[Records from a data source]
# # # #

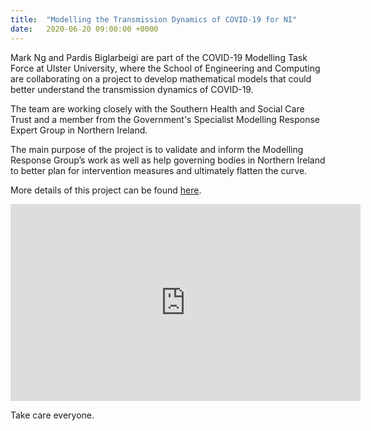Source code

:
 ```yaml
---
title:  "Modelling the Transmission Dynamics of COVID-19 for NI"
date:   2020-06-20 09:00:00 +0000
---
```


Mark Ng and Pardis Biglarbeigi are part of the COVID-19 Modelling Task Force at Ulster University, where the School of Engineering and Computing are collaborating on a project to develop mathematical models that could better understand the transmission dynamics of COVID-19.

The team are working closely with the Southern Health and Social Care Trust and a member from the Government's Specialist Modelling Response Expert Group in Northern Ireland.

The main purpose of the project is to validate and inform the Modelling Response Group’s work as well as help governing bodies in Northern Ireland to better plan for intervention measures and ultimately flatten the curve.

More details of this project can be found [here](https://www.ulster.ac.uk/coronavirus/research/innovation/modelling-the-transmission-dynamics-of-covid-19).

<iframe width="560" height="315" src="https://www.youtube.com/embed/DGoU2zCu63o" frameborder="0" allow="accelerometer; autoplay; encrypted-media; gyroscope; picture-in-picture" allowfullscreen></iframe>  
  


Take care everyone.
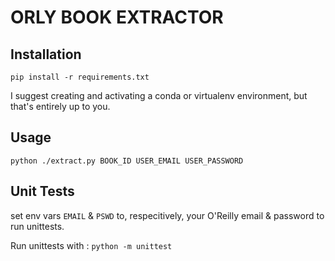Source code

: # ORLY BOOK EXTRACTOR

## Installation

```pip install -r requirements.txt```

I suggest creating and activating a conda or virtualenv environment, but that's entirely up to you.

## Usage

```python ./extract.py BOOK_ID USER_EMAIL USER_PASSWORD```

## Unit Tests

set env vars ```EMAIL``` & ```PSWD``` to, respecitively, your O'Reilly email & password to run unittests.

Run unittests with : ```python -m unittest```
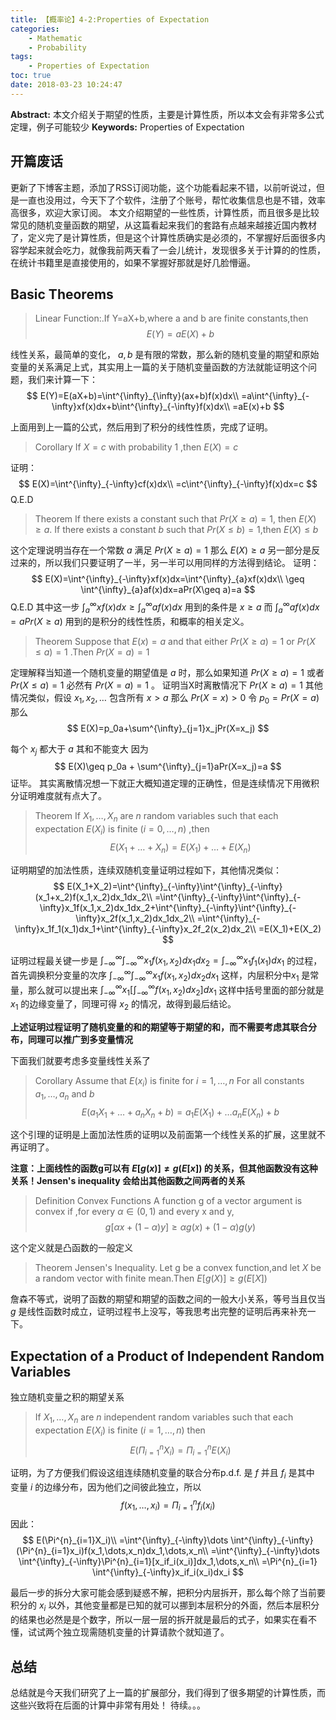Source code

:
 ```yaml
---
title: 【概率论】4-2:Properties of Expectation
categories:
    - Mathematic
    - Probability
tags:
    - Properties of Expectation
toc: true
date: 2018-03-23 10:24:47
---
```


**Abstract:** 本文介绍关于期望的性质，主要是计算性质，所以本文会有非常多公式定理，例子可能较少
**Keywords:** Properties of Expectation

<!--more-->
## 开篇废话
更新了下博客主题，添加了RSS订阅功能，这个功能看起来不错，以前听说过，但是一直也没用过，今天下了个软件，注册了个账号，帮忙收集信息也是不错，效率高很多，欢迎大家订阅。
本文介绍期望的一些性质，计算性质，而且很多是比较常见的随机变量函数的期望，从这篇看起来我们的套路有点越来越接近国内教材了，定义完了是计算性质，但是这个计算性质确实是必须的，不掌握好后面很多内容学起来就会吃力，就像我前两天看了一会儿统计，发现很多关于计算的的性质，在统计书籍里是直接使用的，如果不掌握好那就是好几脸懵逼。
## Basic Theorems
>Linear Function:.If Y=aX+b,where a and b are finite constants,then
$$
E(Y)=aE(X)+b
$$

线性关系，最简单的变化， $a,b$ 是有限的常数，那么新的随机变量的期望和原始变量的关系满足上式，其实用上一篇的关于随机变量函数的方法就能证明这个问题，我们来计算一下：
$$
E(Y)=E(aX+b)=\int^{\infty}_{\infty}(ax+b)f(x)dx\\
=a\int^{\infty}_{-\infty}xf(x)dx+b\int^{\infty}_{-\infty}f(x)dx\\
=aE(x)+b
$$

上面用到上一篇的公式，然后用到了积分的线性性质，完成了证明。

>Corollary If $X=c$ with probability 1 ,then $E(X)=c$

证明：
$$
E(X)=\int^{\infty}_{-\infty}cf(x)dx\\
=c\int^{\infty}_{-\infty}f(x)dx=c
$$
Q.E.D

>Theorem If there exists a constant such that $Pr(X\geq a)=1$, then $E(X)\geq a$. If there exists a constant $b$ such that $Pr(X\leq b)=1$,then $E(X)\leq b$

这个定理说明当存在一个常数 $a$ 满足 $Pr(X\geq a)=1$ 那么 $E(X)\geq a$ 另一部分是反过来的，所以我们只要证明了一半，另一半可以用同样的方法得到结论。
证明：
$$
E(X)=\int^{\infty}_{-\infty}xf(x)dx=\int^{\infty}_{a}xf(x)dx\\
\geq \int^{\infty}_{a}af(x)dx=aPr(X\geq a)=a
$$
Q.E.D
其中这一步 $\int^{\infty}_{a}xf(x)dx\geq \int^{\infty}_{a}af(x)dx$ 用到的条件是 $x\geq a$ 而 $\int^{\infty}_{a}af(x)dx=aPr(X\geq a)$ 用到的是积分的线性性质，和概率的相关定义。

> Theorem Suppose that  $E(x)=a$ and that either $Pr(X\geq a)=1$ or $Pr(X\leq a)=1$ .Then $Pr(X=a)=1$

定理解释当知道一个随机变量的期望值是 $a$ 时，那么如果知道 $Pr(X\geq a)=1$ 或者 $Pr(X\leq a)=1$ 必然有 $Pr(X=a)=1$ 。
证明当X时离散情况下 $Pr(X\geq a)=1$ 其他情况类似，假设 $x_1,x_2,\dots$ 包含所有 $x>a$ 那么 $Pr(X=x)>0$ 令 $p_0=Pr(X=a)$ 那么
$$
E(X)=p_0a+\sum^{\infty}_{j=1}x_jPr(X=x_j)
$$

每个 $x_j$ 都大于 $a$ 其和不能变大 因为
$$
E(X)\geq p_0a + \sum^{\infty}_{j=1}aPr(X=x_j)=a
$$
证毕。
其实离散情况想一下就正大概知道定理的正确性，但是连续情况下用微积分证明难度就有点大了。

>Theorem If $X_1,\dots,X_n$ are $n$ random variables such that each expectation $E(X_i)$ is finite $(i=0,\dots,n)$ ,then
$$
E(X_1+\dots+X_n)=E(X_1)+\dots+E(X_n)
$$

证明期望的加法性质，连续双随机变量证明过程如下，其他情况类似：
$$
E(X_1+X_2)=\int^{\infty}_{-\infty}\int^{\infty}_{-\infty}(x_1+x_2)f(x_1,x_2)dx_1dx_2\\
=\int^{\infty}_{-\infty}\int^{\infty}_{-\infty}x_1f(x_1,x_2)dx_1dx_2+\int^{\infty}_{-\infty}\int^{\infty}_{-\infty}x_2f(x_1,x_2)dx_1dx_2\\
=\int^{\infty}_{-\infty}x_1f_1(x_1)dx_1+\int^{\infty}_{-\infty}x_2f_2(x_2)dx_2\\
=E(X_1)+E(X_2)
$$

证明过程最关键一步是 $\int^{\infty}_{-\infty}\int^{\infty}_{-\infty}x_1f(x_1,x_2)dx_1dx_2=\int^{\infty}_{-\infty}x_1f_1(x_1)dx_1$ 的过程，首先调换积分变量的次序 $\int^{\infty}_{-\infty}\int^{\infty}_{-\infty}x_1f(x_1,x_2)dx_2dx_1$ 这样，内层积分中$x_1$ 是常量，那么就可以提出来 $\int^{\infty}_{-\infty}x_1[\int^{\infty}_{-\infty}f(x_1,x_2)dx_2]dx_1$ 这样中括号里面的部分就是 $x_1$ 的边缘变量了，同理可得 $x_2$ 的情况，故得到最后结论。


**上述证明过程证明了随机变量的和的期望等于期望的和，而不需要考虑其联合分布，同理可以推广到多变量情况**

下面我们就要考虑多变量线性关系了

>Corollary Assume that $E(x_i)$ is finite for $i=1,\dots,n$ For all constants $a_1,\dots,a_n$ and $b$
$$
E(a_1X_1+\dots + a_nX_n+b)=a_1E(X_1)+\dots a_nE(X_n)+b
$$

这个引理的证明是上面加法性质的证明以及前面第一个线性关系的扩展，这里就不再证明了。

**注意：上面线性的函数g可以有 $E[g(x)]\neq g(E[x])$ 的关系，但其他函数没有这种关系！Jensen's inequality 会给出其他函数之间两者的关系**

>Definition Convex Functions A function g of a vector argument is convex if ,for every $\alpha\in (0,1)$ and every x and y,
$$
g[\alpha x+(1-\alpha)y] \geq \alpha g(x)+(1-\alpha)g(y)
$$

这个定义就是凸函数的一般定义

> Theorem Jensen's Inequality. Let g be a convex function,and let $X$ be a random vector with finite mean.Then $E[g(X)]\geq g(E[X])$

詹森不等式，说明了函数的期望和期望的函数之间的一般大小关系，等号当且仅当$g$ 是线性函数时成立，证明过程书上没写，等我思考出完整的证明后再来补充一下。


## Expectation of a Product of Independent Random Variables
独立随机变量之积的期望关系

>If $X_1,\dots,X_n$ are $n$ independent random variables such that each expectation $E(X_i)$ is finite $(i=1,\dots,n)$ then
$$
E(\Pi^{n}_{i=1}X_i)=\Pi^{n}_{i=1}E(X_i)
$$

证明，为了方便我们假设这组连续随机变量的联合分布p.d.f. 是 $f$  并且 $f_i$ 是其中 变量 $i$ 的边缘分布，因为他们之间彼此独立，所以
$$
f(x_1,\dots,x_i)=\Pi^{n}_{i=1}f_i(x_i)
$$
因此：
$$
E(\Pi^{n}_{i=1}X_i)\\
=\int^{\infty}_{-\infty}\dots \int^{\infty}_{-\infty}(\Pi^{n}_{i=1}x_i)f(x_1,\dots,x_n)dx_1,\dots,x_n\\
=\int^{\infty}_{-\infty}\dots \int^{\infty}_{-\infty}\Pi^{n}_{i=1}[x_if_i(x_i)]dx_1,\dots,x_n\\
=\Pi^{n}_{i=1} \int^{\infty}_{-\infty}x_if_i(x_i)dx_i
$$

最后一步的拆分大家可能会感到疑惑不解，把积分内层拆开，那么每个除了当前要积分的 $x_i$ 以外，其他变量都是已知的就可以挪到本层积分的外面，然后本层积分的结果也必然是是个数字，所以一层一层的拆开就是最后的式子，如果实在看不懂，试试两个独立现需随机变量的计算请款个就知道了。

## 总结
总结就是今天我们研究了上一篇的扩展部分，我们得到了很多期望的计算性质，而这些兴致将在后面的计算中非常有用处！
待续。。。
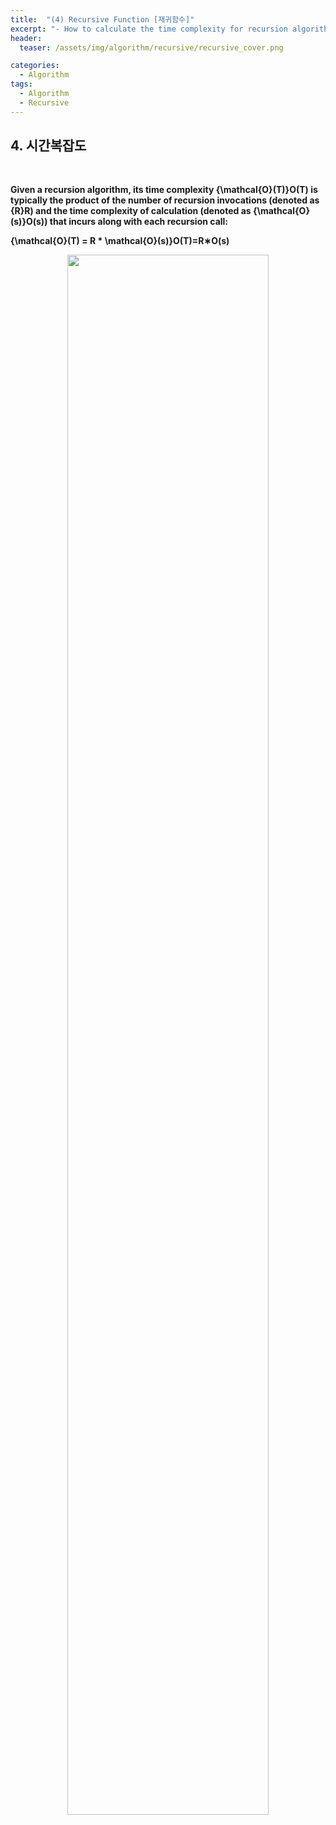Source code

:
 ```yaml
---
title:  "(4) Recursive Function [재귀함수]"
excerpt: "- How to calculate the time complexity for recursion algorithms."
header:
  teaser: /assets/img/algorithm/recursive/recursive_cover.png

categories:
  - Algorithm
tags:
  - Algorithm
  - Recursive
---
```

## 4. 시간복잡도
<br>

**Given a recursion algorithm, its time complexity {\mathcal{O}(T)}O(T) is typically the product of the number of recursion invocations (denoted as {R}R) and the time complexity of calculation (denoted as {\mathcal{O}(s)}O(s)) that incurs along with each recursion call:**

**{\mathcal{O}(T) = R * \mathcal{O}(s)}O(T)=R∗O(s)**

<center>
<img src = "https://hyunjae-lee.github.io/assets/img/algorithm/recursive/memoization1.png" width = "80%">
</center>
<br>

<br>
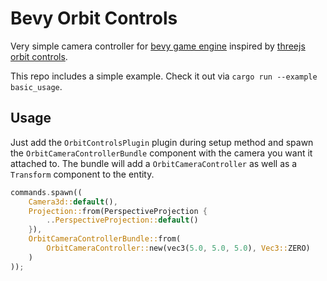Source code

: # Bevy Orbit Controls

Very simple camera controller for [bevy game engine](https://bevy.org) inspired by
[threejs orbit controls](https://threejs.org/examples/?q=orbit#misc_controls_orbit).

This repo includes a simple example. Check it out via `cargo run --example basic_usage`.

## Usage


Just add the `OrbitControlsPlugin` plugin during setup method and spawn the `OrbitCameraControllerBundle` component with
the camera you want it attached to. The bundle will add a `OrbitCameraController` as well as a `Transform` component to
the entity.

```rust
commands.spawn((
    Camera3d::default(),
    Projection::from(PerspectiveProjection {
        ..PerspectiveProjection::default()
    }),
    OrbitCameraControllerBundle::from(
        OrbitCameraController::new(vec3(5.0, 5.0, 5.0), Vec3::ZERO)
    )
));
```
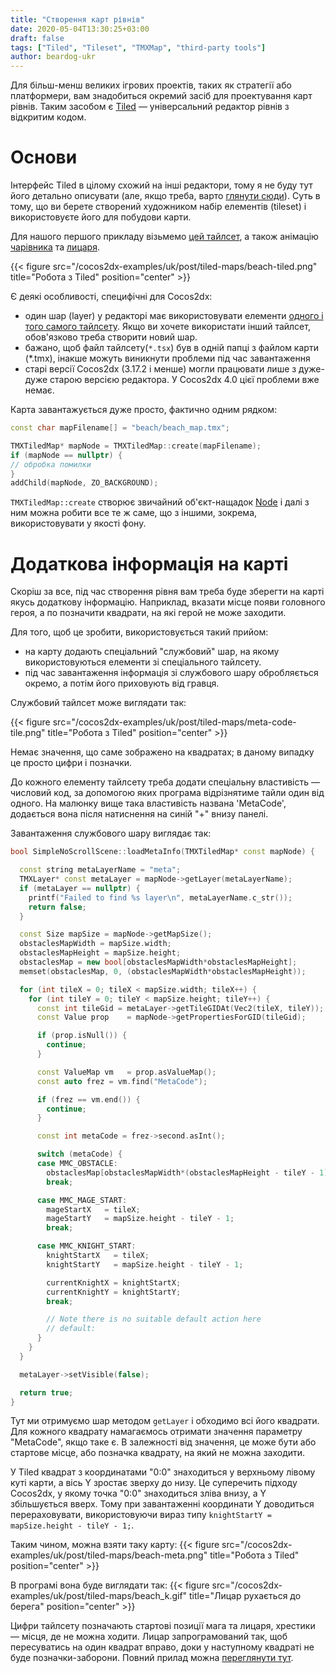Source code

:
 ```yaml
---
title: "Створення карт рівнів"
date: 2020-05-04T13:30:25+03:00
draft: false
tags: ["Tiled", "Tileset", "TMXMap", "third-party tools"]
author: beardog-ukr
---
```


Для більш-менш великих ігрових проектів, таких як стратегії або платформери, вам знадобиться окремий засіб для проектування карт рівнів. Таким засобом є [Tiled](https://www.mapeditor.org/) — універсальний редактор рівнів з відкритим кодом.
<!--more-->

# Основи

Інтерфейс Tiled в цілому схожий на інші редактори, тому я не буду тут його детально описувати (але, якщо треба, варто [глянути сюди](https://www.raywenderlich.com/2684-cocos2d-x-tile-map-tutorial-part-1)). Суть в тому, що ви берете створений художником набір елементів (tileset) і використовуєте його для побудови карти.

Для нашого першого прикладу візьмемо [цей тайлсет](http://finalbossblues.com/timefantasy/freebies/free-beach-tileset/), а також анімацію [чарівника](https://fooch.itch.io/mage) та [лицаря](https://0x72.itch.io/dungeontileset-ii).

{{< figure src="/cocos2dx-examples/uk/post/tiled-maps/beach-tiled.png" title="Робота з Tiled" position="center" >}}

Є деякі особливості, специфічні для Cocos2dx:
* один шар (layer) у редакторі має використовувати елементи [одного і того самого тайлсету](https://gamedev.stackexchange.com/questions/152458/assets-from-tiled-background-layer-not-appearing-in-cocos2d-x). Якщо ви хочете використати інший тайлсет, обов'язково треба створити новий шар.
* бажано, щоб файл тайлсету(`*.tsx`) був в одній папці з файлом карти (\*.tmx), інакше можуть виникнути проблеми під час завантаження
* старі версії Cocos2dx (3.17.2 і менше) могли працювати лише з дуже-дуже старою версією редактора. У Cocos2dx 4.0 цієї проблеми вже немає.

Карта завантажується дуже просто, фактично одним рядком:

```cpp
const char mapFilename[] = "beach/beach_map.tmx";

TMXTiledMap* mapNode = TMXTiledMap::create(mapFilename);
if (mapNode == nullptr) {
// обробка помилки  
}
addChild(mapNode, ZO_BACKGROUND);
```
`TMXTiledMap::create` створює звичайний об'єкт-нащадок [Node](https://docs.cocos2d-x.org/api-ref/cplusplus/v4x/d3/d82/classcocos2d_1_1_node.html) і далі з ним можна робити все те ж саме, що з іншими, зокрема, використовувати у якості фону.

# Додаткова інформація на карті

Скоріш за все, під час створення рівня вам треба буде зберегти на карті якусь додаткову інформацію. Наприклад, вказати місце появи головного героя, а по позначити квадрати, на які герой не може заходити.

Для того, щоб це зробити, використовується такий прийом:
* на карту додають спеціальний "службовий" шар, на якому використовуються елементи зі спеціального тайлсету.
* під час завантаження інформація зі службового шару обробляється окремо, а потім його приховують від гравця.

Службовий тайлсет може виглядати так:

{{< figure src="/cocos2dx-examples/uk/post/tiled-maps/meta-code-tile.png" title="Робота з Tiled" position="center" >}}

Немає значення, що саме зображено на квадратах; в даному випадку це просто цифри і позначки.

До кожного елементу тайлсету треба додати спеціальну властивість — числовий код, за допомогою яких програма відрізнятиме тайли один від одного. На малюнку вище така властивість названа 'MetaCode', додається вона після натиснення на синій "+" внизу панелі.

Завантаження службового шару виглядає так:
```cpp
bool SimpleNoScrollScene::loadMetaInfo(TMXTiledMap* const mapNode) {

  const string metaLayerName = "meta";
  TMXLayer* const metaLayer = mapNode->getLayer(metaLayerName);
  if (metaLayer == nullptr) {
    printf("Failed to find %s layer\n", metaLayerName.c_str());
    return false;
  }

  const Size mapSize = mapNode->getMapSize();
  obstaclesMapWidth = mapSize.width;
  obstaclesMapHeight = mapSize.height;
  obstaclesMap = new bool[obstaclesMapWidth*obstaclesMapHeight];
  memset(obstaclesMap, 0, (obstaclesMapWidth*obstaclesMapHeight));

  for (int tileX = 0; tileX < mapSize.width; tileX++) {
    for (int tileY = 0; tileY < mapSize.height; tileY++) {
      const int tileGid = metaLayer->getTileGIDAt(Vec2(tileX, tileY));
      const Value prop    = mapNode->getPropertiesForGID(tileGid);

      if (prop.isNull()) {
        continue;
      }

      const ValueMap vm   = prop.asValueMap();
      const auto frez = vm.find("MetaCode");

      if (frez == vm.end()) {
        continue;
      }

      const int metaCode = frez->second.asInt();

      switch (metaCode) {
      case MMC_OBSTACLE:
        obstaclesMap[obstaclesMapWidth*(obstaclesMapHeight - tileY - 1) + tileX] = true;
        break;

      case MMC_MAGE_START:
        mageStartX   = tileX;
        mageStartY   = mapSize.height - tileY - 1;
        break;

      case MMC_KNIGHT_START:
        knightStartX   = tileX;
        knightStartY   = mapSize.height - tileY - 1;

        currentKnightX = knightStartX;
        currentKnightY = knightStartY;
        break;

        // Note there is no suitable default action here
        // default:
      }
    }
  }

  metaLayer->setVisible(false);

  return true;
}
```

Тут ми отримуємо шар методом `getLayer` і обходимо всі його квадрати. Для кожного квадрату намагаємось отримати значення параметру "MetaCode", якщо таке є. В залежності від значення, це може бути або стартове місце, або позначка квадрату, на який не можна заходити.

У Tiled квадрат з координатами "0:0" знаходиться у верхньому лівому куті карти, а вісь Y зростає зверху до низу. Це суперечить підходу Cocos2dx, у якому точка "0:0" знаходиться зліва внизу, а Y збільшується вверх. Тому при завантаженні координати Y доводиться перераховувати, використовуючи вираз типу `knightStartY = mapSize.height - tileY - 1;`.

Таким чином, можна взяти таку карту:
{{< figure src="/cocos2dx-examples/uk/post/tiled-maps/beach-meta.png" title="Робота з Tiled" position="center" >}}

В програмі вона буде виглядати так:
{{< figure src="/cocos2dx-examples/uk/post/tiled-maps/beach_k.gif" title="Лицар рухається до берега" position="center" >}}

Цифри тайлсету позначають стартові позиції мага та лицаря, хрестики — місця, де не можна ходити. Лицар запрограмований так, щоб пересуватись на один квадрат вправо, доки у наступному квадраті не буде позначки-заборони. Повний прилад можна [переглянути тут](https://github.com/beardog-ukr/cocos2dx-examples/tree/master/examples/TiledBackground).
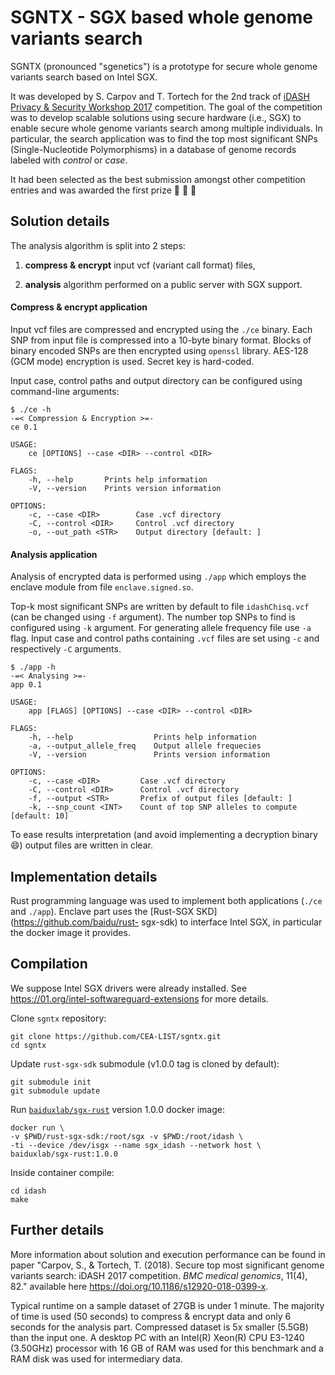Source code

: # SGNTX - SGX based whole genome variants search

SGNTX (pronounced "sgenetics") is a prototype for secure whole genome variants search based on Intel SGX.

It was developed by S. Carpov and T. Tortech for the 2nd track of [iDASH Privacy & Security Workshop 2017](http://www.humangenomeprivacy.org/2017/) competition.
The goal of the competition was to develop scalable solutions using secure hardware (i.e., SGX) to enable secure whole genome variants search among multiple individuals.
In particular, the search application was to find the top most significant SNPs (Single-Nucleotide Polymorphisms) in a database of genome records labeled with *control* or *case*.

It had been selected as the best submission amongst other competition entries and was awarded the first prize :clap: :clap: :clap:

## Solution details

The analysis algorithm is split into 2 steps:

1. **compress & encrypt** input vcf (variant call format) files,

1. **analysis** algorithm performed on a public server with SGX support.

#### Compress & encrypt application

Input vcf files are compressed and encrypted using the `./ce` binary.
Each SNP from input file is compressed into a 10-byte binary format.
Blocks of binary encoded SNPs are then encrypted using `openssl` library.
AES-128 (GCM mode) encryption is used. Secret key is hard-coded.

Input case, control paths and output directory can be configured using command-line arguments:

```
$ ./ce -h
-=< Compression & Encryption >=-
ce 0.1

USAGE:
    ce [OPTIONS] --case <DIR> --control <DIR>

FLAGS:
    -h, --help       Prints help information
    -V, --version    Prints version information

OPTIONS:
    -c, --case <DIR>        Case .vcf directory
    -C, --control <DIR>     Control .vcf directory
    -o, --out_path <STR>    Output directory [default: ]
```

#### Analysis application

Analysis of encrypted data is performed using `./app` which employs the enclave module from file `enclave.signed.so`.

Top-k most significant SNPs are written by default to file `idashChisq.vcf` (can be changed using `-f` argument).
The number top SNPs to find is configured using `-k` argument.
For generating allele frequency file use `-a` flag.
Input case and control paths containing `.vcf` files are set using `-c` and respectively `-C` arguments.

```
$ ./app -h
-=< Analysing >=-
app 0.1

USAGE:
    app [FLAGS] [OPTIONS] --case <DIR> --control <DIR>

FLAGS:
    -h, --help                  Prints help information
    -a, --output_allele_freq    Output allele frequecies
    -V, --version               Prints version information

OPTIONS:
    -c, --case <DIR>         Case .vcf directory
    -C, --control <DIR>      Control .vcf directory
    -f, --output <STR>       Prefix of output files [default: ]
    -k, --snp_count <INT>    Count of top SNP alleles to compute [default: 10]
```

To ease results interpretation (and avoid implementing a decryption binary :smile:) output files are written in clear.


## Implementation details

Rust programming language was used to implement both applications (`./ce` and
`./app`). Enclave part uses the [Rust-SGX SKD](https://github.com/baidu/rust-
sgx-sdk) to interface Intel SGX, in particular the docker image it provides.


## Compilation

We suppose Intel SGX drivers were already installed. See https://01.org/intel-softwareguard-extensions for more details.

Clone `sgntx` repository:
```
git clone https://github.com/CEA-LIST/sgntx.git
cd sgntx
```

Update `rust-sgx-sdk` submodule (v1.0.0 tag is cloned by default):
```
git submodule init
git submodule update
```

Run [`baiduxlab/sgx-rust`](https://hub.docker.com/r/baiduxlab/sgx-rust/) version 1.0.0 docker image:

```
docker run \
-v $PWD/rust-sgx-sdk:/root/sgx -v $PWD:/root/idash \
-ti --device /dev/isgx --name sgx_idash --network host \
baiduxlab/sgx-rust:1.0.0
```

Inside container compile:
```
cd idash
make
```

## Further details

More information about solution and execution
performance can be found in paper "Carpov, S., & Tortech, T. (2018). Secure
top most significant genome variants search: iDASH 2017 competition. *BMC
medical genomics*, 11(4), 82." available here
https://doi.org/10.1186/s12920-018-0399-x.

Typical runtime on a sample dataset of 27GB is under 1 minute. The majority of
time is used (50 seconds) to compress & encrypt data and only 6 seconds for
the analysis part. Compressed dataset is 5x smaller (5.5GB) than the input
one. A desktop PC with an Intel(R) Xeon(R) CPU E3-1240 (3.50GHz) processor
with 16 GB of RAM was used for this benchmark and a RAM disk was used for
intermediary data.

# # # #

» **Your task**
The string "frez": state how many lines above contain it, giving nothing but the number.

» **Expected output**
3